The expected output is each line in the data below that includes the string "HTML".
++++ RECORDS ++++
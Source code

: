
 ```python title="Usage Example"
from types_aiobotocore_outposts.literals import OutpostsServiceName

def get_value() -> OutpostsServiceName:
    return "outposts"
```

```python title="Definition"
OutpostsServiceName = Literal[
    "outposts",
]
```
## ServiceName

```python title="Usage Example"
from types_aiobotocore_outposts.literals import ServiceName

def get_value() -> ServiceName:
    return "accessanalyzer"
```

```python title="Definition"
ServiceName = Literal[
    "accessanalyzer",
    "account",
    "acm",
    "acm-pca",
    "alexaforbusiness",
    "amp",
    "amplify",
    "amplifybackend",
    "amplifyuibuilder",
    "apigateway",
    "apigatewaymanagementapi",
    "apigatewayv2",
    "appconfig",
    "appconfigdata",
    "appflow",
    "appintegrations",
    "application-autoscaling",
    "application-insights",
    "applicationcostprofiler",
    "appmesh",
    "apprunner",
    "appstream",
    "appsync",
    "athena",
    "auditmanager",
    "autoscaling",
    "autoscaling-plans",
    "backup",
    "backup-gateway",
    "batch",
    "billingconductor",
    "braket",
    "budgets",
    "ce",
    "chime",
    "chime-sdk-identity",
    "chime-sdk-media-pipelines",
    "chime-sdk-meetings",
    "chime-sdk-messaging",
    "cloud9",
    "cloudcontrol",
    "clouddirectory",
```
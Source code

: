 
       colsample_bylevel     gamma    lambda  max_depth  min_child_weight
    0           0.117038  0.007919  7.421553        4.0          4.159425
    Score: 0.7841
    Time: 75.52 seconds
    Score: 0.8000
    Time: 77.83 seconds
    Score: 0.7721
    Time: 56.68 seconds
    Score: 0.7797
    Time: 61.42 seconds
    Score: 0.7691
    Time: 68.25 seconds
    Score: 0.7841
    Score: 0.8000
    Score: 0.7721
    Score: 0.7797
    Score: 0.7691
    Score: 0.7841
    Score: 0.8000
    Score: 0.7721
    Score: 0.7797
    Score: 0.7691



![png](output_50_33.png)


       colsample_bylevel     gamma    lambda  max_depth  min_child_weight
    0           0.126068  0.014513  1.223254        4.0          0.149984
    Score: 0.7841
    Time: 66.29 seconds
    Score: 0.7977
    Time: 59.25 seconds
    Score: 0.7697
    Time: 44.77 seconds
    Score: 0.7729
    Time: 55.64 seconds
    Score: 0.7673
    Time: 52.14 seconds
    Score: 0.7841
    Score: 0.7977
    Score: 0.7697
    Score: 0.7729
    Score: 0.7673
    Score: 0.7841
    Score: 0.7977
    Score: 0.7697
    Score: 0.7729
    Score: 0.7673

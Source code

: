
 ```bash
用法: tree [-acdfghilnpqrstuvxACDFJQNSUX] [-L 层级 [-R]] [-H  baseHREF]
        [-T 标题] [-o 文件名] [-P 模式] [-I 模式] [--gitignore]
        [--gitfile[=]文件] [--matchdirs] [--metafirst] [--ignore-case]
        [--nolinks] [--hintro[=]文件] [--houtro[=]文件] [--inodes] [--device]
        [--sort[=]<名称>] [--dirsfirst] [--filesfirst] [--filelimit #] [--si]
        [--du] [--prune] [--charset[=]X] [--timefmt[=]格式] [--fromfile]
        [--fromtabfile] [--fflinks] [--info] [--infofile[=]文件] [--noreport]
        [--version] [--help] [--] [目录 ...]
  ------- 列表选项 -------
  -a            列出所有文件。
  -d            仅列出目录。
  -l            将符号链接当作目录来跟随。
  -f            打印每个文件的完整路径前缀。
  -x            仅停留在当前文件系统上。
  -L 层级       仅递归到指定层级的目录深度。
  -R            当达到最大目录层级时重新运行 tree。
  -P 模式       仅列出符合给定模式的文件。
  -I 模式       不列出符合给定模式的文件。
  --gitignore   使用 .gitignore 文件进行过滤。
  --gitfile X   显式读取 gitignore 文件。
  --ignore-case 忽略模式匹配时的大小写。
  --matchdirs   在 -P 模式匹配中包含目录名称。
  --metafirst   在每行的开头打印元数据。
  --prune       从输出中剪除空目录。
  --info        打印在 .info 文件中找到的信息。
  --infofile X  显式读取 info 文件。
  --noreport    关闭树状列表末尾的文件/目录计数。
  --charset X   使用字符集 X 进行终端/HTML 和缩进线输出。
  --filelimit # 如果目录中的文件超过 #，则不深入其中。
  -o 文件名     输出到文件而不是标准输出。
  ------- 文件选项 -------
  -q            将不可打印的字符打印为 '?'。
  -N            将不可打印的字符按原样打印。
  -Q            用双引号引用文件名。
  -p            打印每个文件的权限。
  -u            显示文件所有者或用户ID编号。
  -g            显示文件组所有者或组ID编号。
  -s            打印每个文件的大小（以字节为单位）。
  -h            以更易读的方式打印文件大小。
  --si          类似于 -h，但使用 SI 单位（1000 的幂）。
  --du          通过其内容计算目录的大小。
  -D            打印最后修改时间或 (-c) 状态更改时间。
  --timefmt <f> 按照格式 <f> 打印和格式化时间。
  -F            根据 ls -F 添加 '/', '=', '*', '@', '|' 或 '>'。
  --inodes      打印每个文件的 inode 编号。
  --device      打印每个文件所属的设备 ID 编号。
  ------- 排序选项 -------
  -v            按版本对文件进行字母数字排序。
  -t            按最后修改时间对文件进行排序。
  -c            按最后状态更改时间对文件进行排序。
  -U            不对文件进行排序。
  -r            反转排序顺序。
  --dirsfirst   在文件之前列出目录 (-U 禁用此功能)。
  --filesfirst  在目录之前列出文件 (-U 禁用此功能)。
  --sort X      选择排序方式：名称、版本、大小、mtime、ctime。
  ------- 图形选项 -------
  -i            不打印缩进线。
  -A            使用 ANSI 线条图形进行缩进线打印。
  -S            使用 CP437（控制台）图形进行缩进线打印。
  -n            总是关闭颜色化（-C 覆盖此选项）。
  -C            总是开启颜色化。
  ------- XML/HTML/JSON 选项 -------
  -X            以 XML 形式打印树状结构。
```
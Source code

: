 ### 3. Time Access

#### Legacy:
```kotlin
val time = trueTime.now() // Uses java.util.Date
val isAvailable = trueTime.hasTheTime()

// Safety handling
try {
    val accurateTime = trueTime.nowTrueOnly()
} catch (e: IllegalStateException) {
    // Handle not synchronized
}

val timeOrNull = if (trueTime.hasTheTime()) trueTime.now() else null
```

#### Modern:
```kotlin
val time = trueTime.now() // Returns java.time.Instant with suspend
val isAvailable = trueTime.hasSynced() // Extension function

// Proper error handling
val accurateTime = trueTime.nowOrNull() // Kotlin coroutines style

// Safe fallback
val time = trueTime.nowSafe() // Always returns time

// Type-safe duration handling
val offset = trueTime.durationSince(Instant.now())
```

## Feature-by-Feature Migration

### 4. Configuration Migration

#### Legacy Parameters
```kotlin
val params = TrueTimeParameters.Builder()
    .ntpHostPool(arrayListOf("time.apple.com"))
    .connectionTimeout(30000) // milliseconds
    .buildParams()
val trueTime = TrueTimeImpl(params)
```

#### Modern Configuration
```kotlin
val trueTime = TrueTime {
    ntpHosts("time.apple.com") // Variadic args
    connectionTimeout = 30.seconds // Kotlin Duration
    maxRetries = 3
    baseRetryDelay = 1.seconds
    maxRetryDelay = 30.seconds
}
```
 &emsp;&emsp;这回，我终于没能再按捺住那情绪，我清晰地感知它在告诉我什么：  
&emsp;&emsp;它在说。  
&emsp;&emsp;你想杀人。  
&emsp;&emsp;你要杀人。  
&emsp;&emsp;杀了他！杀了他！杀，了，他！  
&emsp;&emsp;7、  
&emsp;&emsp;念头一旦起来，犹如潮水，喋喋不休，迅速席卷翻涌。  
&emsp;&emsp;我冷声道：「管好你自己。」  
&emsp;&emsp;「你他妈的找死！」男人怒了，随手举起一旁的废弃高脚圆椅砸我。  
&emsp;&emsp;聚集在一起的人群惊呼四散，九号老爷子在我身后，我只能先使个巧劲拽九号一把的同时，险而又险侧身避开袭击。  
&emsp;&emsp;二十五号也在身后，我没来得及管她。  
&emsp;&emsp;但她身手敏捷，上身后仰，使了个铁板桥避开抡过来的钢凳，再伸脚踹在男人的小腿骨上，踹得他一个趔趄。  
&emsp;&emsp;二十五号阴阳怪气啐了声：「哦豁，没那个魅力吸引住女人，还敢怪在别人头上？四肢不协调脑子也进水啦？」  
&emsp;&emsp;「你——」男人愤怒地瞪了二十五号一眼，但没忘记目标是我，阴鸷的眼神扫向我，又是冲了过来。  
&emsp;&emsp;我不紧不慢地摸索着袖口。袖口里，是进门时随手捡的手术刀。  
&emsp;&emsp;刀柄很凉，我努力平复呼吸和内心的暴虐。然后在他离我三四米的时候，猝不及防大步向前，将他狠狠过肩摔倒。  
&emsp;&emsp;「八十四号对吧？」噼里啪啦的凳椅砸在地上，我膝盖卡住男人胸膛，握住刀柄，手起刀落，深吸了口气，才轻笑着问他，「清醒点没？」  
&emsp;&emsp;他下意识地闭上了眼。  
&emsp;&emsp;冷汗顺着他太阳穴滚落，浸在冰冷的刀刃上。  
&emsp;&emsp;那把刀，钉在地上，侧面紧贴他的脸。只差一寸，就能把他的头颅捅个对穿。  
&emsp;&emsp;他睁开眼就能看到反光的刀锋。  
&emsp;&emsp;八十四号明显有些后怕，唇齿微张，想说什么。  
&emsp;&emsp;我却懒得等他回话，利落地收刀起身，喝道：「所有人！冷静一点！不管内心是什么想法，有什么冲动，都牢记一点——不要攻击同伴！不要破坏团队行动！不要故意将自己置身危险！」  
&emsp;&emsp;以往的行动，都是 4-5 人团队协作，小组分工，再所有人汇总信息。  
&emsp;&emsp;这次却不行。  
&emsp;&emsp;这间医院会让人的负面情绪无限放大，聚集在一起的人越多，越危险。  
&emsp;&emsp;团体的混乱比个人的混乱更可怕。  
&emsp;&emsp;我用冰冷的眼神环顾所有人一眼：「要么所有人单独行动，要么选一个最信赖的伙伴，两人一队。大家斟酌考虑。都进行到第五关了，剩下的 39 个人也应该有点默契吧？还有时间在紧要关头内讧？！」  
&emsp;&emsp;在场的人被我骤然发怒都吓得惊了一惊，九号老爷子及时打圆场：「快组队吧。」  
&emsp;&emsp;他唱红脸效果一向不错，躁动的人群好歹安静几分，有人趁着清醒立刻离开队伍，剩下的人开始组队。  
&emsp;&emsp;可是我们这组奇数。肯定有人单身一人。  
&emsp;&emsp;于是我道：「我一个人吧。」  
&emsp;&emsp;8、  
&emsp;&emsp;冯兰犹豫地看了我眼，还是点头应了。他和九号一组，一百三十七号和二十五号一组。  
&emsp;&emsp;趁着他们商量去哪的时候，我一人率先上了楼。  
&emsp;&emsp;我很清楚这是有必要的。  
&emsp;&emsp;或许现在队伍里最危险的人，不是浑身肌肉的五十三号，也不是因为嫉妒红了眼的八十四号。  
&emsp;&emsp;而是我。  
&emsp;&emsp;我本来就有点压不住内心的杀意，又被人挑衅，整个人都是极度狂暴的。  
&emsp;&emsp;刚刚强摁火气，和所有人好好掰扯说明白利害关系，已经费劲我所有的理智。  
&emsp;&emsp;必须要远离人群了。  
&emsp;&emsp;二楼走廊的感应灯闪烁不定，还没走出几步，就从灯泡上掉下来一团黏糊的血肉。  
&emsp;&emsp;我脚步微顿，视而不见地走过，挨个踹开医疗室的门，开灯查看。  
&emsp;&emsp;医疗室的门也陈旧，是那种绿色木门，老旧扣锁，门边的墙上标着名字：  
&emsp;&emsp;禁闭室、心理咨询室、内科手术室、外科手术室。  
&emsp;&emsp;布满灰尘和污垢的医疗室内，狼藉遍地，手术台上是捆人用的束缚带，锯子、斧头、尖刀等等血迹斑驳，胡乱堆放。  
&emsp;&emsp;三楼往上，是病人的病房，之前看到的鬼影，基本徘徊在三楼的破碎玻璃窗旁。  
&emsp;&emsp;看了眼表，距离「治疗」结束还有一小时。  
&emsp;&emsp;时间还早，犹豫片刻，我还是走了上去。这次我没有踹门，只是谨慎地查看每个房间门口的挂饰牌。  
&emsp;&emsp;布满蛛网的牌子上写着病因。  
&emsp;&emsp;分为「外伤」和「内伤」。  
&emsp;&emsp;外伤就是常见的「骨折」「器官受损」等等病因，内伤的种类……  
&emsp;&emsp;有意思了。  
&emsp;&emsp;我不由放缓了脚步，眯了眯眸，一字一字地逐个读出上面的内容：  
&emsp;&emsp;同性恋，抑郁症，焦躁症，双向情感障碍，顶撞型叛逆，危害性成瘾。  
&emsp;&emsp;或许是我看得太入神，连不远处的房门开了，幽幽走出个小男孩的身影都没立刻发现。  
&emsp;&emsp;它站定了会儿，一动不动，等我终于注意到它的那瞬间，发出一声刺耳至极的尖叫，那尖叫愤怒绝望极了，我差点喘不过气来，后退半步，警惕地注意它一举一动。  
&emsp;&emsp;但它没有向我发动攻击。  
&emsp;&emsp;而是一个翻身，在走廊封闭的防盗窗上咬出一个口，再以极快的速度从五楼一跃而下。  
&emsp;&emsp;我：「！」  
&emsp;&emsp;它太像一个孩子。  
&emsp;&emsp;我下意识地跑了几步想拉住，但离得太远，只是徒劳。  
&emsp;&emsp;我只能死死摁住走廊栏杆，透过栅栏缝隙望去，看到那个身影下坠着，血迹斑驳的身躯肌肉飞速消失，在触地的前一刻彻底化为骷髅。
++++
• [TASK RESPONSE]:
  --charset X   使用字符集 X 进行终端/HTML 和缩进线输出。
  ------- XML/HTML/JSON 选项 -------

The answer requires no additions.